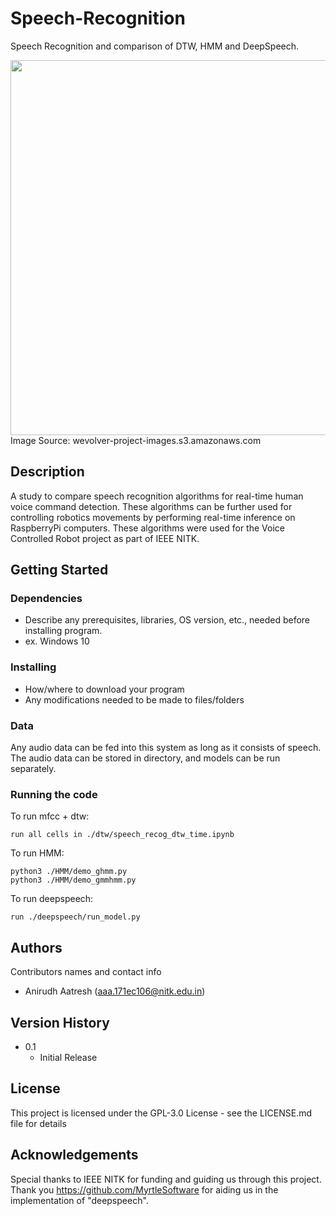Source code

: # Speech-Recognition
Speech Recognition and comparison of DTW, HMM and DeepSpeech.

<img src = https://wevolver-project-images.s3.amazonaws.com/0.8ieefm4xu361_ChocH_eUxil5eaeXIsd3rw.png width = 600px />
Image Source: wevolver-project-images.s3.amazonaws.com


## Description
A study to compare speech recognition algorithms for real-time human voice command detection. These algorithms can be further used for controlling robotics movements by performing real-time inference on RaspberryPi computers. These algorithms were used for the Voice Controlled Robot project as part of IEEE NITK.

## Getting Started

### Dependencies

* Describe any prerequisites, libraries, OS version, etc., needed before installing program.
* ex. Windows 10

### Installing

* How/where to download your program
* Any modifications needed to be made to files/folders

### Data
Any audio data can be fed into this system as long as it consists of speech. The audio data can be stored in directory, and models can be run separately.

### Running the code
To run mfcc + dtw:
```
run all cells in ./dtw/speech_recog_dtw_time.ipynb
```

To run HMM:
```
python3 ./HMM/demo_ghmm.py
python3 ./HMM/demo_gmmhmm.py
```

To run deepspeech:
```
run ./deepspeech/run_model.py
```

## Authors
Contributors names and contact info
* Anirudh Aatresh (aaa.171ec106@nitk.edu.in)

## Version History
* 0.1
    * Initial Release

## License

This project is licensed under the GPL-3.0 License - see the LICENSE.md file for details

## Acknowledgements
Special thanks to IEEE NITK for funding and guiding us through this project. 
Thank you https://github.com/MyrtleSoftware for aiding us in the implementation of "deepspeech".
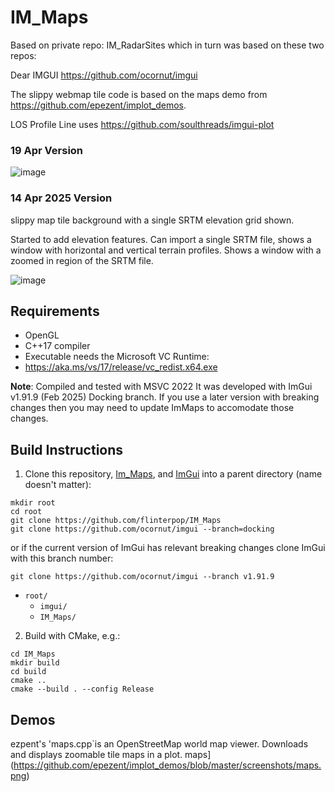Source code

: # IM_Maps
Based on private repo: IM_RadarSites which in turn was based on these two repos:


Dear IMGUI https://github.com/ocornut/imgui

The slippy webmap tile code is based on the maps demo from https://github.com/epezent/implot_demos.

LOS Profile Line uses https://github.com/soulthreads/imgui-plot


### 19 Apr Version

![image](https://github.com/user-attachments/assets/ded0d84e-26f7-47ae-b124-f8605dfd98d0)



### 14 Apr 2025 Version
slippy map tile background with a single SRTM elevation grid shown.

Started to add elevation features. Can import a single SRTM file, shows a window with horizontal and vertical terrain profiles.
Shows a window with a zoomed in region of the SRTM file.

![image](https://github.com/user-attachments/assets/bfeccbae-7596-40ee-a252-722d2c8ad309)




## Requirements

- OpenGL
- C++17 compiler
- Executable needs the Microsoft VC Runtime:
- https://aka.ms/vs/17/release/vc_redist.x64.exe

**Note**: Compiled and tested with MSVC 2022
It was developed with ImGui v1.91.9 (Feb 2025) Docking branch. If you use a later version with breaking changes then you may need to update ImMaps to accomodate those changes.

## Build Instructions
1. Clone this repository, [Im_Maps](https://github.com/flinterpop/IM_Maps), and [ImGui](https://github.com/ocornut/imgui) into a parent directory (name doesn't matter):

```shell
mkdir root
cd root
git clone https://github.com/flinterpop/IM_Maps
git clone https://github.com/ocornut/imgui --branch=docking
```

or if the current version of ImGui has relevant breaking changes clone ImGui with this branch number:
```
git clone https://github.com/ocornut/imgui --branch v1.91.9
```

- `root/`
    - `imgui/`
    - `IM_Maps/`
2. Build with CMake, e.g.:
```shell
cd IM_Maps
mkdir build
cd build
cmake ..
cmake --build . --config Release
```

## Demos

ezpent's 'maps.cpp`is an OpenStreetMap world map viewer. Downloads and displays zoomable tile maps in a plot.
maps](https://github.com/epezent/implot_demos/blob/master/screenshots/maps.png)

- - - -

Exercise aim:
How many lines of the entries contain the word "tile"? Only the number is wanted.

Result below:
3